WORK TASK: Copy every record exactly, and keep the pictures out.
Start of DATA SUPPLIED
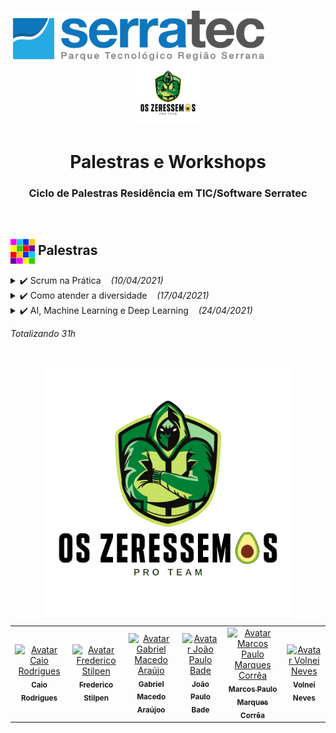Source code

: <p align="center">
   &nbsp;&nbsp;&nbsp;&nbsp;&nbsp;&nbsp;&nbsp;&nbsp;&nbsp;&nbsp;&nbsp;&nbsp;&nbsp;&nbsp;&nbsp;&nbsp;&nbsp;&nbsp;&nbsp;&nbsp;&nbsp;&nbsp;&nbsp;&nbsp;&nbsp;&nbsp;&nbsp;&nbsp;&nbsp;&nbsp;&nbsp;&nbsp;&nbsp;&nbsp;&nbsp;&nbsp;&nbsp;&nbsp;&nbsp;&nbsp;&nbsp;&nbsp;&nbsp;&nbsp;&nbsp;&nbsp;&nbsp;<img height="80px" src="../assets/logoSerratec.png" alt="logo serratec"/>&nbsp;&nbsp;&nbsp;&nbsp;&nbsp;&nbsp;&nbsp;&nbsp;&nbsp;&nbsp;&nbsp;&nbsp;&nbsp;&nbsp;&nbsp;&nbsp;&nbsp;&nbsp;&nbsp;&nbsp;&nbsp;&nbsp;&nbsp;&nbsp;<img height="100px" src="../assets/osZeressemosProTeam.png" alt="logo serratec"/>
</p>

<h1 align="center">Palestras e Workshops</h1>
<h3 align="center">Ciclo de Palestras Residência em TIC/Software Serratec</h3>
</br>

## <img  height="40px" align="center" src="../assets/colorBlock.gif"> Palestras

<details> 
  <summary>✔️ Scrum na Prática&nbsp;&nbsp;&nbsp;&nbsp;<i>(10/04/2021)</i></summary>
    <h4>
      <p align="justify">
        <b>Palestrante:</b>    Roberto Martins
        </br></br>
          Roberto é graduado em Ciência da Computação e está se especializando em Arquitetura de Software. Tem 12 anos de experiência em tecnologia da informação. É Scrum Master, certificado pela Scrum.org e Scrum Alliance. Atuou como agilista na Stone e no fantasy game Cartola, da Globo. Faz parte do time da Alterdata, tendo atuado como Scrum Master, atualmente encara o desafio de liderar o time de programadores do Pack e Immobile.
        </br>
      </p>
  <p align="center">
    <img height="30px" src="../assets/coin.gif">
    <a href="https://www.youtube.com/watch?v=EpZfR_tlkp0&t=8039s" target="_blank">(Vídeo da Palestra)</a>&nbsp;&nbsp;    
    <a href="materialApresentado/scrumNaPratica">(Material Apresentado)</a>
  </h4>
  </p>
  <p align="center">
    <img height="300px" src="assets/scrumPratica.jpeg">
  </p>
</details>

<details> 
  <summary>✔️ Como atender a diversidade&nbsp;&nbsp;&nbsp;&nbsp;<i>(17/04/2021)</i></summary>
    <h4>
      <p align="justify">
        <b>Palestrante:</b>    Valmir de Souza
        </br></br>
          Valmir é fundador do Instituto Biomob. Como atender a diversidade com o desenvolvimento de softwares. 
        </br>
      </p>
  <p align="center">
  <img height="30px" src="../assets/coin.gif">
    <a href="https://www.youtube.com/watch?v=h8pcq5HkXIs" target="_blank">(Vídeo da Palestra)</a>&nbsp;&nbsp;    
    <a href="materialApresentado/comoAtenderDiversidade">(Material Apresentado)</a>
  </h4>
  </p>
  <p align="center">
    <img height="300px" src="assets/comoAtenderDiversidade.jpeg">
  </p>
</details>

<details> 
  <summary>✔️ AI, Machine Learning e Deep Learning&nbsp;&nbsp;&nbsp;&nbsp;<i>(24/04/2021)</i></summary>
    <h4>
      <p align="justify">
      <b>Palestrante:</b>    Luis Henrique Muniz de Carvalho
        </br></br>
          Luis é Researcher & CTO na IDK Digital. Falará sobre AI, Machine Learning e Deep Learning,
          onde vivem, do que se alimentam, como se reproduzem.
        </br>
      </p>
  <p align="center">
  <img height="30px" src="../assets/coin.gif">
    <a href="https://youtu.be/LomAzSTLCQQ" target="_blank">(Vídeo da Palestra)</a>&nbsp;&nbsp;    
    <a href="materialApresentado/aiMachineLearningDeepLearning">(Material Apresentado)</a>&nbsp;&nbsp;
    <a href="materialApresentado/aiMachineLearningDeepLearning/palestra_ai_ml_dl.py">(Código Python)</a>&nbsp;&nbsp;      
    <a href="https://colab.research.google.com/github/marcosbarker/serratec.residencia/blob/marcosbarker/palestra_ai_ml_dl.ipynb"><img src="https://colab.research.google.com/assets/colab-badge.svg\" alt="Open In Colab"></a>
  </h4>
  </p>
  <p align="center">
    <img height="300px" src="assets/aiMachineLearningDeepLearning.jpeg">
  </p>
</details>

*Totalizando 31h*

</br>

<p align="center">
  <img align="center" height="400px" src="../assets/osZeressemosProTeam.png"> 
</p>

<table>
  <tr>
    <td align="center">
      <a href="https://github.com/raiocodrigues">
        <img src="https://avatars.githubusercontent.com/u/82115790?v=4" width="100px;" alt="Avatar Caio Rodrigues"/><br>
        <sub>
          <b>Caio Rodrigues</b>
        </sub>
      </a>
    </td>
    <td align="center">
      <a href="https://github.com/FredericoStilpen">
        <img src="https://avatars.githubusercontent.com/u/82114348?v=4" width="100px;" alt="Avatar Frederico Stilpen"/><br>
        <sub>
          <b>Frederico Stilpen</b>
        </sub>
      </a><br>
    </td>
    <td align="center">
      <a href="https://github.com/M4G1Ck">
        <img src="https://avatars.githubusercontent.com/u/79328112?v=4" width="100px;" alt="Avatar Gabriel Macedo Araújo"/><br>
        <sub>
          <b>Gabriel Macedo Araújoo</b>
        </sub>
      </a><br>
    </td>
    <td align="center">
      <a href="https://github.com/JpBade">
        <img src="https://avatars.githubusercontent.com/u/82114843?v=4" width="100px;" alt="Avatar João Paulo Bade"/><br>
        <sub>
          <b>João Paulo Bade</b>
        </sub>
      </a><br>
    </td>
    <td align="center">
      <a href="https://github.com/marcosbarker">
        <img src="https://avatars.githubusercontent.com/u/57602117?v=4" width="100px;" alt="Avatar Marcos Paulo Marques Corrêa"/><br>
        <sub>
          <b>Marcos Paulo Marques Corrêa</b>
        </sub>
      </a><br>
    </td>
    <td align="center">
      <a href="https://github.com/Volneineves">
        <img src="https://avatars.githubusercontent.com/u/82004090?v=4" width="100px;" alt="Avatar Volnei Neves"/><br>
        <sub>
          <b>Volnei Neves</b>
        </sub>
      </a><br>
    </td>
</table>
End of DATA SUPPLIED
RESULT OF THE EXERCISE:
Source code

: <p align="center">
   &nbsp;&nbsp;&nbsp;&nbsp;&nbsp;&nbsp;&nbsp;&nbsp;&nbsp;&nbsp;&nbsp;&nbsp;&nbsp;&nbsp;&nbsp;&nbsp;&nbsp;&nbsp;&nbsp;&nbsp;&nbsp;&nbsp;&nbsp;&nbsp;&nbsp;&nbsp;&nbsp;&nbsp;&nbsp;&nbsp;&nbsp;&nbsp;&nbsp;&nbsp;&nbsp;&nbsp;&nbsp;&nbsp;&nbsp;&nbsp;&nbsp;&nbsp;&nbsp;&nbsp;&nbsp;&nbsp;&nbsp;<img height="80px" src="../assets/logoSerratec.png" alt="logo serratec"/>&nbsp;&nbsp;&nbsp;&nbsp;&nbsp;&nbsp;&nbsp;&nbsp;&nbsp;&nbsp;&nbsp;&nbsp;&nbsp;&nbsp;&nbsp;&nbsp;&nbsp;&nbsp;&nbsp;&nbsp;&nbsp;&nbsp;&nbsp;&nbsp;<img height="100px" src="../assets/osZeressemosProTeam.png" alt="logo serratec"/>
</p>

<h1 align="center">Palestras e Workshops</h1>
<h3 align="center">Ciclo de Palestras Residência em TIC/Software Serratec</h3>
</br>

## <img  height="40px" align="center" src="../assets/colorBlock.gif"> Palestras

<details> 
  <summary>✔️ Scrum na Prática&nbsp;&nbsp;&nbsp;&nbsp;<i>(10/04/2021)</i></summary>
    <h4>
      <p align="justify">
        <b>Palestrante:</b>    Roberto Martins
        </br></br>
          Roberto é graduado em Ciência da Computação e está se especializando em Arquitetura de Software. Tem 12 anos de experiência em tecnologia da informação. É Scrum Master, certificado pela Scrum.org e Scrum Alliance. Atuou como agilista na Stone e no fantasy game Cartola, da Globo. Faz parte do time da Alterdata, tendo atuado como Scrum Master, atualmente encara o desafio de liderar o time de programadores do Pack e Immobile.
        </br>
      </p>
  <p align="center">
    <img height="30px" src="../assets/coin.gif">
    <a href="https://www.youtube.com/watch?v=EpZfR_tlkp0&t=8039s" target="_blank">(Vídeo da Palestra)</a>&nbsp;&nbsp;    
    <a href="materialApresentado/scrumNaPratica">(Material Apresentado)</a>
  </h4>
  </p>
  <p align="center">
    <img height="300px" src="assets/scrumPratica.jpeg">
  </p>
</details>

<details> 
  <summary>✔️ Como atender a diversidade&nbsp;&nbsp;&nbsp;&nbsp;<i>(17/04/2021)</i></summary>
    <h4>
      <p align="justify">
        <b>Palestrante:</b>    Valmir de Souza
        </br></br>
          Valmir é fundador do Instituto Biomob. Como atender a diversidade com o desenvolvimento de softwares. 
        </br>
      </p>
  <p align="center">
  <img height="30px" src="../assets/coin.gif">
    <a href="https://www.youtube.com/watch?v=h8pcq5HkXIs" target="_blank">(Vídeo da Palestra)</a>&nbsp;&nbsp;    
    <a href="materialApresentado/comoAtenderDiversidade">(Material Apresentado)</a>
  </h4>
  </p>
  <p align="center">
    <img height="300px" src="assets/comoAtenderDiversidade.jpeg">
  </p>
</details>

<details> 
  <summary>✔️ AI, Machine Learning e Deep Learning&nbsp;&nbsp;&nbsp;&nbsp;<i>(24/04/2021)</i></summary>
    <h4>
      <p align="justify">
      <b>Palestrante:</b>    Luis Henrique Muniz de Carvalho
        </br></br>
          Luis é Researcher & CTO na IDK Digital. Falará sobre AI, Machine Learning e Deep Learning,
          onde vivem, do que se alimentam, como se reproduzem.
        </br>
      </p>
  <p align="center">
  <img height="30px" src="../assets/coin.gif">
    <a href="https://youtu.be/LomAzSTLCQQ" target="_blank">(Vídeo da Palestra)</a>&nbsp;&nbsp;    
    <a href="materialApresentado/aiMachineLearningDeepLearning">(Material Apresentado)</a>&nbsp;&nbsp;
    <a href="materialApresentado/aiMachineLearningDeepLearning/palestra_ai_ml_dl.py">(Código Python)</a>&nbsp;&nbsp;      
    <a href="https://colab.research.google.com/github/marcosbarker/serratec.residencia/blob/marcosbarker/palestra_ai_ml_dl.ipynb"><img src="https://colab.research.google.com/assets/colab-badge.svg\" alt="Open In Colab"></a>
  </h4>
  </p>
  <p align="center">
    <img height="300px" src="assets/aiMachineLearningDeepLearning.jpeg">
  </p>
</details>

*Totalizando 31h*

</br>

<p align="center">
  <img align="center" height="400px" src="../assets/osZeressemosProTeam.png"> 
</p>

<table>
  <tr>
    <td align="center">
      <a href="https://github.com/raiocodrigues">
        <img src="https://avatars.githubusercontent.com/u/82115790?v=4" width="100px;" alt="Avatar Caio Rodrigues"/><br>
        <sub>
          <b>Caio Rodrigues</b>
        </sub>
      </a>
    </td>
    <td align="center">
      <a href="https://github.com/FredericoStilpen">
        <img src="https://avatars.githubusercontent.com/u/82114348?v=4" width="100px;" alt="Avatar Frederico Stilpen"/><br>
        <sub>
          <b>Frederico Stilpen</b>
        </sub>
      </a><br>
    </td>
    <td align="center">
      <a href="https://github.com/M4G1Ck">
        <img src="https://avatars.githubusercontent.com/u/79328112?v=4" width="100px;" alt="Avatar Gabriel Macedo Araújo"/><br>
        <sub>
          <b>Gabriel Macedo Araújoo</b>
        </sub>
      </a><br>
    </td>
    <td align="center">
      <a href="https://github.com/JpBade">
        <img src="https://avatars.githubusercontent.com/u/82114843?v=4" width="100px;" alt="Avatar João Paulo Bade"/><br>
        <sub>
          <b>João Paulo Bade</b>
        </sub>
      </a><br>
    </td>
    <td align="center">
      <a href="https://github.com/marcosbarker">
        <img src="https://avatars.githubusercontent.com/u/57602117?v=4" width="100px;" alt="Avatar Marcos Paulo Marques Corrêa"/><br>
        <sub>
          <b>Marcos Paulo Marques Corrêa</b>
        </sub>
      </a><br>
    </td>
    <td align="center">
      <a href="https://github.com/Volneineves">
        <img src="https://avatars.githubusercontent.com/u/82004090?v=4" width="100px;" alt="Avatar Volnei Neves"/><br>
        <sub>
          <b>Volnei Neves</b>
        </sub>
      </a><br>
    </td>
</table>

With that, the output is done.